MDOT let the gravel industry steer a report that benefits the gravel industry

June 06, 2019, 11:55 AM by  Violet Ikonomova


The Michigan Aggregates Association is trying to stop local governments from restricting gravel mining. (Photo: Facebook Michigan Aggregates Association) 

Lobbyists are known to wield a fair amount of influence in Michigan, but a new Free Press report on how gravel industry reps were able to ultimately hijack a report in an effort to shape policy to their benefit stuns even the most jaded among us. 

According to the daily, lobbyists steered an MDOT-commissioned study frequently cited by the industry to defend the controversial expansion of gravel mines. Michiganders have protested efforts to expand or build new mines as they creep closer to residential areas. The study claims the state is running out of gravel for road projects.

The Free Press' Paul Egan reports:

But in fact, the Michigan Aggregates Association (MAA) — the lobbying organization for the sand and gravel industry, which is pushing for legislation that would severely restrict the ability of local governments to deny permits for new or expanded gravel mines  — was behind the study, records show.

The group recommended the consultant MDOT hired, set out the scope of work and how to price the study, and even spelled out the expected findings, according to emails and other records obtained under Michigan's Freedom of Information Act and provided to the Free Press. The group also had a role in initiating the study, which an MDOT official repeatedly described in emails as a report "the Director commissioned after talking with the Michigan Aggregate(s) Association."

What's more, the study cost nearly $50,000 in taxpayer money.

MDOT officials have reportedly defended the corrupted study.
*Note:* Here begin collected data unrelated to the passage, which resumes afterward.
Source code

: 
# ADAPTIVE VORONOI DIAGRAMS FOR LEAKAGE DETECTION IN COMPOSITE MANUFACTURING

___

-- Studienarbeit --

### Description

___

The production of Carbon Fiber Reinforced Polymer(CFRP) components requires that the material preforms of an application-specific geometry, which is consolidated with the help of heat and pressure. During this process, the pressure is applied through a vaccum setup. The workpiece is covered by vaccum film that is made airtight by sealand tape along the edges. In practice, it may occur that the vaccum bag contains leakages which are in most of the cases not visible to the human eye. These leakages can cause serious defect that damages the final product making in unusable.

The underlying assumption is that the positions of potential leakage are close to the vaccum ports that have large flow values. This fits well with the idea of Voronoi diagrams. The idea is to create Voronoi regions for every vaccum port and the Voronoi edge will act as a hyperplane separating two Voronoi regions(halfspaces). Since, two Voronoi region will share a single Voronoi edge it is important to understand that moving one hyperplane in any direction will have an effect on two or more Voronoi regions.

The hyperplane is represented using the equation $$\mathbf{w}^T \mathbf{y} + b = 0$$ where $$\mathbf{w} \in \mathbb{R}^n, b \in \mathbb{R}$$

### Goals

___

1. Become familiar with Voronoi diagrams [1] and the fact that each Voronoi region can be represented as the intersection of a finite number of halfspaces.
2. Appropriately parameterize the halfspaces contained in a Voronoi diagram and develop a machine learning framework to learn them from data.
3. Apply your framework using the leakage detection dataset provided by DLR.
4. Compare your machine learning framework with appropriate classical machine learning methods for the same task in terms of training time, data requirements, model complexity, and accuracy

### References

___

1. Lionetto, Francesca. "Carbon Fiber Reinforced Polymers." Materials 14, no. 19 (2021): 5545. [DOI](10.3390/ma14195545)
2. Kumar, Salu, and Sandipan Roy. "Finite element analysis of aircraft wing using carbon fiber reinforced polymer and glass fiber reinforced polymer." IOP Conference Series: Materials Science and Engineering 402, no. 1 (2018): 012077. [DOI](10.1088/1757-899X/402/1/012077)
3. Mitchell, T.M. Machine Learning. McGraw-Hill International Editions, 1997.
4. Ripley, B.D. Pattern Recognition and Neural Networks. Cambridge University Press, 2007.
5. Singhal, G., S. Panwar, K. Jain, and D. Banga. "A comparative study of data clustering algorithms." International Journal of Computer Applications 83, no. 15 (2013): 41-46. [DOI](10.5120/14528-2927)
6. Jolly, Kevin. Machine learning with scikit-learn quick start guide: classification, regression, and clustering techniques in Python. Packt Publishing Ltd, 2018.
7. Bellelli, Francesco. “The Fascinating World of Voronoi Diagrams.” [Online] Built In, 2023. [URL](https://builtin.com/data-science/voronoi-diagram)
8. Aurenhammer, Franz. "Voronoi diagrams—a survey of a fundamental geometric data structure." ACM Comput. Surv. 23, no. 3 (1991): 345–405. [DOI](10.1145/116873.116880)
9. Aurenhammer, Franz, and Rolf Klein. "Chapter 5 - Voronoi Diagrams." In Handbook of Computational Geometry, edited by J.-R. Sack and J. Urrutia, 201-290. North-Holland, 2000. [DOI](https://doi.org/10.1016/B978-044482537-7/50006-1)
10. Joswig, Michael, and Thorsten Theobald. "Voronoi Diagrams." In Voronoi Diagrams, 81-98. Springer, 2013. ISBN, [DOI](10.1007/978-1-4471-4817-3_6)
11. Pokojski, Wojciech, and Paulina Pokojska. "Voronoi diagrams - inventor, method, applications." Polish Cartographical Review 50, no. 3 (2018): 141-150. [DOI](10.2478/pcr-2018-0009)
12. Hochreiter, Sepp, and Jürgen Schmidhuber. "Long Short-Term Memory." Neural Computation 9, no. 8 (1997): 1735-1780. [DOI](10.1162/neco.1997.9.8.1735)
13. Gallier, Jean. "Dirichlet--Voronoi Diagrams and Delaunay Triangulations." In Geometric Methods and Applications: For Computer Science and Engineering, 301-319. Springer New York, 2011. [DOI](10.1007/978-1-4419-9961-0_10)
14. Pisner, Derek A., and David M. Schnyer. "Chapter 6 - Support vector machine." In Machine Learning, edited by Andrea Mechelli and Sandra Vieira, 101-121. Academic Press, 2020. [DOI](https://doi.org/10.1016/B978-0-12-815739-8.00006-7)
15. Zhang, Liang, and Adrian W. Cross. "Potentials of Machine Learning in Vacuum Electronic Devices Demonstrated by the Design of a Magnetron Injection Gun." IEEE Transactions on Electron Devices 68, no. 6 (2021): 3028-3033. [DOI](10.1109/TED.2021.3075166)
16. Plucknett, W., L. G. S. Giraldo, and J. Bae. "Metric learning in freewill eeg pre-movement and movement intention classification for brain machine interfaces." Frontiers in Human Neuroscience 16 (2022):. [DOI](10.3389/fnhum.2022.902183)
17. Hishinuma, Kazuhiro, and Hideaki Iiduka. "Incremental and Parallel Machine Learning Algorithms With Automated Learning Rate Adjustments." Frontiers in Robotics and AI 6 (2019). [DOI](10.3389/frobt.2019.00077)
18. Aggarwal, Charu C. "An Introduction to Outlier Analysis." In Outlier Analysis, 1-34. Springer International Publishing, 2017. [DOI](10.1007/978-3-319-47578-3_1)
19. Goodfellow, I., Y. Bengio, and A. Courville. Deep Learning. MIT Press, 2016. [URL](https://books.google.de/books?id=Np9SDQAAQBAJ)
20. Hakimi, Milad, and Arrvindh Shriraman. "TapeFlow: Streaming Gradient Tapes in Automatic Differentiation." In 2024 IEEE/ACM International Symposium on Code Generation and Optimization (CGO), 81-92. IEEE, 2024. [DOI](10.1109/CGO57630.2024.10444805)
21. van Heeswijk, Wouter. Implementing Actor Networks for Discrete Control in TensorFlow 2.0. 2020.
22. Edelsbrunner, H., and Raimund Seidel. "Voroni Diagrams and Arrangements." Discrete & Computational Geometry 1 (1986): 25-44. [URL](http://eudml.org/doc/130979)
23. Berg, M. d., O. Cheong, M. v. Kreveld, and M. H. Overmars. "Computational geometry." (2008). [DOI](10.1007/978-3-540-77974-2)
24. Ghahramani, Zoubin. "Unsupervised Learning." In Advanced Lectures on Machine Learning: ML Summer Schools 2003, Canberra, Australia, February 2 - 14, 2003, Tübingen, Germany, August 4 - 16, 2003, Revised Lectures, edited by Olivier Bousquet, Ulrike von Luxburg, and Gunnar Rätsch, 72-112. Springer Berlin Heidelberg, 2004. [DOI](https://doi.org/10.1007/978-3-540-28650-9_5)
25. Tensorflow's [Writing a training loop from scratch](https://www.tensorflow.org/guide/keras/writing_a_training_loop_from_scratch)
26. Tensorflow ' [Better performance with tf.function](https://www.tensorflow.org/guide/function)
But an engineer took issue with the arrangement in 2017, according to an email obtained by Freep.

“Forgive my ideology, but I have been under the longstanding impression that our research monies are intended for scientific study,” MDOT concrete operations and material engineer John Staton said in a Sept. 21, 2017, email to his supervisor, Jason Gutting.

“The MAA approach is simply to use a hastily assembled report (to be commissioned by MDOT) to engage in legislation that takes permitting authority away from local agencies so that the current aggregate producers … can expand their current footprint via hostile land grab," Staton wrote.

Instead of paying for a study themselves, the gravel companies "need MDOT to commission the work in order to provide them political cover," he wrote in the email, which called for a more scientific approach to the second phase of the report.